These three workers arrived around 2022 when sponsorship seemed routine. Tech layoffs since early 2026 worsened their odds, turning job hunts into "endless cycles of anxiety." Joshi warns to get sponsorship promises in writing; Haina urges checking company experience with international hires.[[2]](https://www.nytimes.com/video/business/100000010736378/h-1b-visa-program-trump-workers.html)
The changes aim to protect U.S. jobs by making H-1B riskier and costlier for employers, though talent shortages persist in fields like AI and software.
Key quotes
- Wen-Hsing Huang: “I woke up every morning with this knot in my stomach, because my entire life depended on the policy I couldn’t control. The United States seems not very welcoming to immigrants that contribute to this country.”[[2]](https://www.nytimes.com/video/business/100000010736378/h-1b-visa-program-trump-workers.html)
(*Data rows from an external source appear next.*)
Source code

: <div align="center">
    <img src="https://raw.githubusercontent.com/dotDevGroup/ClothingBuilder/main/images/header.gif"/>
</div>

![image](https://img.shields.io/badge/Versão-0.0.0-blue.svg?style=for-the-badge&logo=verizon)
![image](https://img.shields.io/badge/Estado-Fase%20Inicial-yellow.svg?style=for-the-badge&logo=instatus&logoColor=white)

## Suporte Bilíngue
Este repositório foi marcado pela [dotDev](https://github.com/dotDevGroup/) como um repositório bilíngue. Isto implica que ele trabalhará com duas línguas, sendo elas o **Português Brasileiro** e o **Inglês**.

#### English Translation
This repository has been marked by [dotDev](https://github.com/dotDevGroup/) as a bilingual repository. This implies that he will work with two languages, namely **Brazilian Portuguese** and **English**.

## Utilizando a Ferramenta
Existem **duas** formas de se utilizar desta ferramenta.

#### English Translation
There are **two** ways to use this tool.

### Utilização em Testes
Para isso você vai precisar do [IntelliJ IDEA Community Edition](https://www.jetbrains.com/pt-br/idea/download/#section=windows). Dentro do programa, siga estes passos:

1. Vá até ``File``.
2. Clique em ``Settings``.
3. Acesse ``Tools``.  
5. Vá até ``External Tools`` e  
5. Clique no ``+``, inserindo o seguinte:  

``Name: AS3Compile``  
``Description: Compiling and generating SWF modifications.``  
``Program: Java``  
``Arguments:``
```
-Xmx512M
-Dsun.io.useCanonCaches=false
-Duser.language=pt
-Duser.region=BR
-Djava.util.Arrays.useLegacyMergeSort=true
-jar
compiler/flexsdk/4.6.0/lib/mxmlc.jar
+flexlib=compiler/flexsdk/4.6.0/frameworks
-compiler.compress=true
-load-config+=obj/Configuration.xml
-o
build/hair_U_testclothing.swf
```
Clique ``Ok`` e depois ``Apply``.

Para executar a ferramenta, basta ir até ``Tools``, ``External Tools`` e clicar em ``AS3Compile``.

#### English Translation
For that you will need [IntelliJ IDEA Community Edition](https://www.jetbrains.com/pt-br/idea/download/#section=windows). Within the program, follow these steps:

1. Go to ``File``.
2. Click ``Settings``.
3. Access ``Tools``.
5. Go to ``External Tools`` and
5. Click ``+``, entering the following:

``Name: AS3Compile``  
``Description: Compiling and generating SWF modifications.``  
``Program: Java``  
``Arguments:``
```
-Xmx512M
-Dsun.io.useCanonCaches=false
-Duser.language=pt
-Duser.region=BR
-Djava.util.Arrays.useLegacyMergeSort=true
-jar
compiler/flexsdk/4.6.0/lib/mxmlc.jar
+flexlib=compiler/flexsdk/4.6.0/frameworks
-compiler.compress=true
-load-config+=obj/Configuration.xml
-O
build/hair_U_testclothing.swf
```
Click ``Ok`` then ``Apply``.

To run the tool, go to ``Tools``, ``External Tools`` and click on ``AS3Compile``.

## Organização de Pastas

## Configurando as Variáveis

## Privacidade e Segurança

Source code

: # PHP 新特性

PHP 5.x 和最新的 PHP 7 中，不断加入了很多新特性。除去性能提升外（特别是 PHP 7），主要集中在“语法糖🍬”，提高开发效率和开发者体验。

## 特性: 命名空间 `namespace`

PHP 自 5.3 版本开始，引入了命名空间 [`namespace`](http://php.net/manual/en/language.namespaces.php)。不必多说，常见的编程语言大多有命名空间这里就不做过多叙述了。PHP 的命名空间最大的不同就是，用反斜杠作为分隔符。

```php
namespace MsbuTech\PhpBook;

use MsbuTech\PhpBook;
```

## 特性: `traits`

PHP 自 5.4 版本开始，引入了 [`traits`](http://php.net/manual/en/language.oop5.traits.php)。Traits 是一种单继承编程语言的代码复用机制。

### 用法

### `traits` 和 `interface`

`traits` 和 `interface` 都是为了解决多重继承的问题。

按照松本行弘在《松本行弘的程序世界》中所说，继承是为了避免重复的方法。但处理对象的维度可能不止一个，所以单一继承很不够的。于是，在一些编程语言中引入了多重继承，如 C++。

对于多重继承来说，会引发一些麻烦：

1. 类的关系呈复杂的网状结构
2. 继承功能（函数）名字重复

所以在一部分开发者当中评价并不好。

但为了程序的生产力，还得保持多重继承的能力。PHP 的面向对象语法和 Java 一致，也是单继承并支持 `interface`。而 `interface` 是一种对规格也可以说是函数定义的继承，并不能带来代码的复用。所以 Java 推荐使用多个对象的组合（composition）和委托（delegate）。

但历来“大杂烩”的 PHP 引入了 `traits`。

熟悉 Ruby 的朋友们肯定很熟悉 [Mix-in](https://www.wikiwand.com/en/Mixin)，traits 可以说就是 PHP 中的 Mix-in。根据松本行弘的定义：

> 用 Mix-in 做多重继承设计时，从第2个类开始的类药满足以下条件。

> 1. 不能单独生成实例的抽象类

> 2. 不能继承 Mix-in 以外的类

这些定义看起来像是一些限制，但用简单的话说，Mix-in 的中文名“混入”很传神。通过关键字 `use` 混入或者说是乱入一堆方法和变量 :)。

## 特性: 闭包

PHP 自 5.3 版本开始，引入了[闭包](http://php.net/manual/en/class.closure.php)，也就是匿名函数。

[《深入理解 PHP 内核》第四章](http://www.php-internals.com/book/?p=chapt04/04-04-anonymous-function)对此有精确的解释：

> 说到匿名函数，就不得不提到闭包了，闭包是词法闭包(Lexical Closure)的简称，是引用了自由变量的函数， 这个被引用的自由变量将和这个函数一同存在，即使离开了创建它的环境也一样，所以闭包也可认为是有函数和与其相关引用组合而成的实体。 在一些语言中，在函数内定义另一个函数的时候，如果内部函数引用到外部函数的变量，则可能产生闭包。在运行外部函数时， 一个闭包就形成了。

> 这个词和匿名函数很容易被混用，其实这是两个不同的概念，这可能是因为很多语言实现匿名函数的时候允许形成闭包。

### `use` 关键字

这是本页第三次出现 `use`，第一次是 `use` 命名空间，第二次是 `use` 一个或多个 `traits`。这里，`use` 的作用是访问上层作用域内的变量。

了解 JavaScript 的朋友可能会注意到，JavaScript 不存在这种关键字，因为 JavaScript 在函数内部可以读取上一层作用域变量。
- Ananya Joshi: “It’s an endless cycle of anxiety.”[[2]](https://www.nytimes.com/video/business/100000010736378/h-1b-visa-program-trump-workers.html)
Why it matters
These shifts reshape the U.S. as a hub for global tech and biotech talent, potentially slowing innovation in key industries. For skilled immigrants, it means more rejections, constant stress, and pivots to Europe or home countries; companies face higher costs to hire abroad. Watch how the weighted lottery plays out in the next H-1B cycle and if tech firms push back or adapt.